EXPLAIN will show you how the query is executed and help you identify bottlenecks.

If you want to learn more about the EXPLAIN keyword, you can check out my other article, "SQL Performance Optimization Tools," which provides detailed insights.

7. Incorrect Character Set Configuration

Some developers prefer to set the MySQL character set to utf8.

I used to like doing this a few years ago too.

But then problems started to arise. For example, if a user inputs emojis in a feedback form, it might cause issues when the program saves the data.

Incorrect character set configuration can also lead to garbled characters for Chinese text, severely affecting user experience.

Correct approach:

CREATE TABLE messages (
    id INT,
    content TEXT
) CHARACTER SET utf8mb4;

It's recommended to use utf8mb4 as the character set when creating tables. It supports a wider range of characters, including common Chinese characters and emojis.


8. SQL Injection Risks

Using SQL string concatenation can make your code vulnerable to SQL injection attacks, posing a major security risk.

For example, when dynamically constructing a SELECT query with an ORDER BY clause or sorting order (e.g., ascending or descending), if not handled carefully, it could lead to an SQL injection vulnerability.

Bad example:

String query = "SELECT * FROM users WHERE email = '" + userInput + "';";

It’s best to avoid direct string concatenation in SQL queries and use prepared statements instead.

Good example:

PreparedStatement stmt = connection.prepareStatement("SELECT * FROM users WHERE email = ?");
stmt.setString(1, userInput);

In MyBatis, when using the $ symbol for value substitution, it's better to use the # symbol for parameterized values.

If you're interested in SQL injection issues, check out my other article "Oh No, SQL Injection Took Down Our System!" which provides a detailed explanation.


9. Transaction Issues

Sometimes, developers forget to use transactions when writing code.

Particularly when updating multiple tables, not using transactions can result in data inconsistency.

Bad example:

UPDATE accounts SET balance = balance - 100 WHERE id = 1;
UPDATE accounts SET balance = balance + 100 WHERE id = 2;

In this case, if user 1 transfers 100 to user 2, without a transaction, user 1 may see the deduction, but user 2 may not receive the money.

We should use the START TRANSACTION command to begin a transaction and COMMIT to commit the changes.

Good example:

START TRANSACTION;
UPDATE accounts SET balance = balance - 100 WHERE id = 1;
UPDATE accounts SET balance = balance + 100 WHERE id = 2;
COMMIT;

This way, if user 1's transfer succeeds but user 2's transfer fails, the data for user 1 will be rolled back.

In Spring, you can use the @Transactional annotation for declarative transactions or TransactionTemplate for programmatic transactions.

It’s recommended to use TransactionTemplate for programmatic transactions.


10. Collation Issues

MySQL tables and fields have a COLLATE parameter to configure collation rules.
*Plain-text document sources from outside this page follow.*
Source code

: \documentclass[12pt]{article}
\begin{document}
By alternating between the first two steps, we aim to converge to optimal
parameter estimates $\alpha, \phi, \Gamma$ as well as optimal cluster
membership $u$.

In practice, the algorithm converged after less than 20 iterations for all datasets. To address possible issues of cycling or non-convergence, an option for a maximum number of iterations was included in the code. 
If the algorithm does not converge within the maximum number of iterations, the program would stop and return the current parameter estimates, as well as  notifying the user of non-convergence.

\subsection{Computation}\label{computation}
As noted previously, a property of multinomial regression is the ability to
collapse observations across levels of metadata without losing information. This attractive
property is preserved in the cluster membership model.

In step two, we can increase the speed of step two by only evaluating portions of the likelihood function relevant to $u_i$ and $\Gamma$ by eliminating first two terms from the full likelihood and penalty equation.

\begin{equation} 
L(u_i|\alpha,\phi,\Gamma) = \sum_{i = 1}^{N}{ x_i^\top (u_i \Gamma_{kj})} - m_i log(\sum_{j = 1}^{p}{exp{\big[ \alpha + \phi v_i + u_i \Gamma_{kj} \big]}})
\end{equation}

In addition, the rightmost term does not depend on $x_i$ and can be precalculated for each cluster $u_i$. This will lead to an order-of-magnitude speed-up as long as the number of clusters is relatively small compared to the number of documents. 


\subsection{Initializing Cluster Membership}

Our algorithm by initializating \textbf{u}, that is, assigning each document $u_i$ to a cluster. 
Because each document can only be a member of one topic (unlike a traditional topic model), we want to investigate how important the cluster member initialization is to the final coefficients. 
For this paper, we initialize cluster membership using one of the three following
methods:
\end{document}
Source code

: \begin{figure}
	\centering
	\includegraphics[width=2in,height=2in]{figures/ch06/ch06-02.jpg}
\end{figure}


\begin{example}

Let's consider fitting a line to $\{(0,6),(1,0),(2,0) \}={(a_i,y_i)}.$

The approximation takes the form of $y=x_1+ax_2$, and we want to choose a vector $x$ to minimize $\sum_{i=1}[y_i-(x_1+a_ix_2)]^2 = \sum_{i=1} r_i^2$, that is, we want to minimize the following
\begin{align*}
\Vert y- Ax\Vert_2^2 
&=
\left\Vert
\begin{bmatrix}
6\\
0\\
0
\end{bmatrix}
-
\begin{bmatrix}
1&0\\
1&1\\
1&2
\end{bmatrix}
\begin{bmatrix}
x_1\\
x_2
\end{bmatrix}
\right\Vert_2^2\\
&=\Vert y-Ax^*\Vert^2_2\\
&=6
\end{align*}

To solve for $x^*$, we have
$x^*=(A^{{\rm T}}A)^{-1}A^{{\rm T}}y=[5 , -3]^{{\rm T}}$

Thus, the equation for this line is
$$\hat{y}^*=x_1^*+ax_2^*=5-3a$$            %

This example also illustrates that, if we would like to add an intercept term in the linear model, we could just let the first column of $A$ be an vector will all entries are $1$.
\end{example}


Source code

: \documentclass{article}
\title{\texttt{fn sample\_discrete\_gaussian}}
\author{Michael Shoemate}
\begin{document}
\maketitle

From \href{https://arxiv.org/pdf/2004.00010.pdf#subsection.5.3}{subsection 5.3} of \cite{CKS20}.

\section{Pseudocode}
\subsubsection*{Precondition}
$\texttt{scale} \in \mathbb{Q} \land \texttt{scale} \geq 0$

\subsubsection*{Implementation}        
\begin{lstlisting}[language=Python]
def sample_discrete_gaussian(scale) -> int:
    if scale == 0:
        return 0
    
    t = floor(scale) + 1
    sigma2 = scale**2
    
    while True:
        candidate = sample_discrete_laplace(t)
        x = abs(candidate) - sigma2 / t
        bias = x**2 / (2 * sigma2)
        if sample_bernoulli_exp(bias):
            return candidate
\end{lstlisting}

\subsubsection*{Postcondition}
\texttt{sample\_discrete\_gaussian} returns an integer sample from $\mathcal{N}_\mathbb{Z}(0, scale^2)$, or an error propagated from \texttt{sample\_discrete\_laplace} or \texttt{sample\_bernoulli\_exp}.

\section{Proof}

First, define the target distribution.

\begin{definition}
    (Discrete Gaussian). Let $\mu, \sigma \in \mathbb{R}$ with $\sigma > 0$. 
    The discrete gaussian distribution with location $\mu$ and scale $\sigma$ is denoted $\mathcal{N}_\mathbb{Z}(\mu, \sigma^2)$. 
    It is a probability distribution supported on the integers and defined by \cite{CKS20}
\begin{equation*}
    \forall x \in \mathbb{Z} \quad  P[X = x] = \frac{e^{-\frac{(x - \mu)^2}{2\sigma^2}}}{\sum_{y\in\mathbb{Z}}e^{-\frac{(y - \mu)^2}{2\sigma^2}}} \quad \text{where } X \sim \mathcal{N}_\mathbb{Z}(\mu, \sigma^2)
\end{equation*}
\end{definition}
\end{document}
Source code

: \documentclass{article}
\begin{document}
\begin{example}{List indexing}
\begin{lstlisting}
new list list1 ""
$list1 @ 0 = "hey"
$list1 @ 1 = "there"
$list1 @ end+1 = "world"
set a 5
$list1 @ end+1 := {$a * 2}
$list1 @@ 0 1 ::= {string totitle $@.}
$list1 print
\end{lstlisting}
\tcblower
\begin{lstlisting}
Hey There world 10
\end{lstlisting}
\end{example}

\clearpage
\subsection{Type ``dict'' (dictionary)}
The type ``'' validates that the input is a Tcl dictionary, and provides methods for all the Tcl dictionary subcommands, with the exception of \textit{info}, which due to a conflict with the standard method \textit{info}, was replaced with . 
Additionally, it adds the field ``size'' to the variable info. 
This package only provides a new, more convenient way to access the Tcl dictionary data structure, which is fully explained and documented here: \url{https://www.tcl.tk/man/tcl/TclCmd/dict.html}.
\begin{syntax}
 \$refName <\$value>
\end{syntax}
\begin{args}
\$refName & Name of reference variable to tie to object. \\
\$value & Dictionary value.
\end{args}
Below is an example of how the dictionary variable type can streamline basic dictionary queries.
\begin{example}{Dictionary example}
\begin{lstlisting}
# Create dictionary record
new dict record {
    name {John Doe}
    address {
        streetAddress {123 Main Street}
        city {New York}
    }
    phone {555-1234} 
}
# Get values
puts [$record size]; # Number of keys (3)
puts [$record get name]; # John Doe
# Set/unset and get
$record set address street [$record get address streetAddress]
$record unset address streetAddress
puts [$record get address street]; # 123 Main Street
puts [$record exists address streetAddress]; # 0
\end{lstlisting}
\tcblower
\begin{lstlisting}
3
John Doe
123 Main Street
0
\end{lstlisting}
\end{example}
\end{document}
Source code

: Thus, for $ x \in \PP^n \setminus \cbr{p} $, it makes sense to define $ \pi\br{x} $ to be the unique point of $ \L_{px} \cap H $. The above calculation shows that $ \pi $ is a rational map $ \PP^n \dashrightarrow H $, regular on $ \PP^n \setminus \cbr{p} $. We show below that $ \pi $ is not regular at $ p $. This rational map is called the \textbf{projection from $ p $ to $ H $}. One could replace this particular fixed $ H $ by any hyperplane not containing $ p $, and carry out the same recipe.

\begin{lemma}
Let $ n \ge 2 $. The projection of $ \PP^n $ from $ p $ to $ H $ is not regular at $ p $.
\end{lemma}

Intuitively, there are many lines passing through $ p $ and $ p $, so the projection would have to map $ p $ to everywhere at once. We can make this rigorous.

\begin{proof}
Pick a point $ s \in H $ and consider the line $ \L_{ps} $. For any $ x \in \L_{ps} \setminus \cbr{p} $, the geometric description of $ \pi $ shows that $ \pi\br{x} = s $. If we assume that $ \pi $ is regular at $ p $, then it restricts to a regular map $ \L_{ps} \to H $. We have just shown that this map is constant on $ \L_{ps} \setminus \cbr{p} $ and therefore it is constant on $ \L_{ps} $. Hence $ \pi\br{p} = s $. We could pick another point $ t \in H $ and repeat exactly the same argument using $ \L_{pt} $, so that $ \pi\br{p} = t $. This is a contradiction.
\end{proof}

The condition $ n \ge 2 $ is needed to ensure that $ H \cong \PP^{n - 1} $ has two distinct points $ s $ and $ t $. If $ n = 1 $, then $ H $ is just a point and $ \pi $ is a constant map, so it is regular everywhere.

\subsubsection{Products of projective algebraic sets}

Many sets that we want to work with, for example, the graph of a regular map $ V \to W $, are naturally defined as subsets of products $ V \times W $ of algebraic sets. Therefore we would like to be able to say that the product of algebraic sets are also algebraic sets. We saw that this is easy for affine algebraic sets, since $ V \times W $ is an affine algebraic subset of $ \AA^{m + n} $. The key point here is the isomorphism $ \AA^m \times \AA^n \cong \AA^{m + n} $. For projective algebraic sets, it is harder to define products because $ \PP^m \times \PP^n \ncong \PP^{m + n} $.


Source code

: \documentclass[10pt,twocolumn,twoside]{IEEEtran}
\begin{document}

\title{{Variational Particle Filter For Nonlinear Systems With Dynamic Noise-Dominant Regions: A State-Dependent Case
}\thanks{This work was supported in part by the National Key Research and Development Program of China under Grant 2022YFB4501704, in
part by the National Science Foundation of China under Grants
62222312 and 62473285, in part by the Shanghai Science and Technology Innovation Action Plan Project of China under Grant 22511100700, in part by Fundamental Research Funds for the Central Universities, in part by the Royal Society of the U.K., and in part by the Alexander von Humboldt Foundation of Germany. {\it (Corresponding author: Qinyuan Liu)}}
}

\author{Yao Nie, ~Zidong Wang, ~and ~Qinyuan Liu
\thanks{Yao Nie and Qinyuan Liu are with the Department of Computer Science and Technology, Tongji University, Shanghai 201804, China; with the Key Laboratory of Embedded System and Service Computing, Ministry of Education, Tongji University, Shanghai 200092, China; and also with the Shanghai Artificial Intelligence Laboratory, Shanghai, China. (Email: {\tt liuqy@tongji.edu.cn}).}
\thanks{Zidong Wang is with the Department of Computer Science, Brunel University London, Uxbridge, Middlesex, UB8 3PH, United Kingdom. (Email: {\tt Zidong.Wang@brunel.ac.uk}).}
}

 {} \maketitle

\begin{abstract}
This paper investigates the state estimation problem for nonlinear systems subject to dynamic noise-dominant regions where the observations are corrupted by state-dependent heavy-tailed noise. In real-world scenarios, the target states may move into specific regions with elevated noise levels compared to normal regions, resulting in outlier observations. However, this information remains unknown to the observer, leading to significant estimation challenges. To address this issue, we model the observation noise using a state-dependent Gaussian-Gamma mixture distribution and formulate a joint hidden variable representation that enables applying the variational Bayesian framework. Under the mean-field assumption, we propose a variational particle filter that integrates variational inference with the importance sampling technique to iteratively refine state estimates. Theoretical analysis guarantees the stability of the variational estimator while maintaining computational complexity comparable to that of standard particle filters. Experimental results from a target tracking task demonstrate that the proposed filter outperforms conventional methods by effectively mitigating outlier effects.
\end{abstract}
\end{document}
There are three main types:

  • Those ending with _ci (case-insensitive)

  • Those ending with _bin (binary)

  • Those ending with _cs (case-sensitive)

  • _ci stands for "case insensitive," meaning it ignores case.

  • _cs stands for "case sensitive," meaning it distinguishes between uppercase and lowercase.

  • _bin stores characters as binary data, distinguishing case as well.

The most common collations are utf8mb4_general_ci (default) and utf8mb4_bin.

For example, the brand table might be created with the COLLATE=utf8mb4_general_ci, which is case-insensitive:

CREATE TABLE `brand` (
  `id` bigint NOT NULL AUTO_INCREMENT COMMENT 'ID',
  `name` varchar(30) NOT NULL COMMENT 'Brand Name',
  `create_user_id` bigint NOT NULL COMMENT 'Created by User ID',
  `create_user_name` varchar(30) NOT NULL COMMENT 'Created by User Name',
  `create_time` datetime(3) DEFAULT NULL COMMENT 'Creation Date',
  `update_user_id` bigint DEFAULT NULL COMMENT 'Updated by User ID',
  `update_user_name` varchar(30)  DEFAULT NULL COMMENT 'Updated by User Name',
  `update_time` datetime(3) DEFAULT NULL COMMENT 'Update Time',
  `is_del` tinyint(1) DEFAULT '0' COMMENT 'Deleted 1: Deleted 0: Not Deleted',
  PRIMARY KEY (`id`) USING BTREE
) ENGINE=InnoDB DEFAULT CHARSET=utf8mb4 COLLATE=utf8mb4_unicode_ci COMMENT='Brand Table';

With this collation, if you run the following query:

SELECT * FROM brand WHERE `name`='yoyo';

It will return the result even if the name is stored as YOYO.

However, if the table is set to case-insensitive collation but the business code differentiates between case, there could be issues. In such cases, you should use equalsIgnoreCase instead of equals to compare strings.


11. Overusing SELECT *

Some developers have the habit of using SELECT * to retrieve all columns in a table.

Bad example:

SELECT * FROM orders;

This will retrieve many unnecessary columns, wasting bandwidth and adding overhead to the query.

The best practice is to select only the columns you actually need.

Good example:

SELECT id, total FROM orders;

In our case, if we only need id and total columns, there is no need to fetch other columns.


12. Index Inefficiency

Have you ever encountered a situation where, even though indexes are created in the production environment, the indexes fail to be used during SQL execution?

Index inefficiency can result in previously fast operations becoming much slower, affecting the performance of the system.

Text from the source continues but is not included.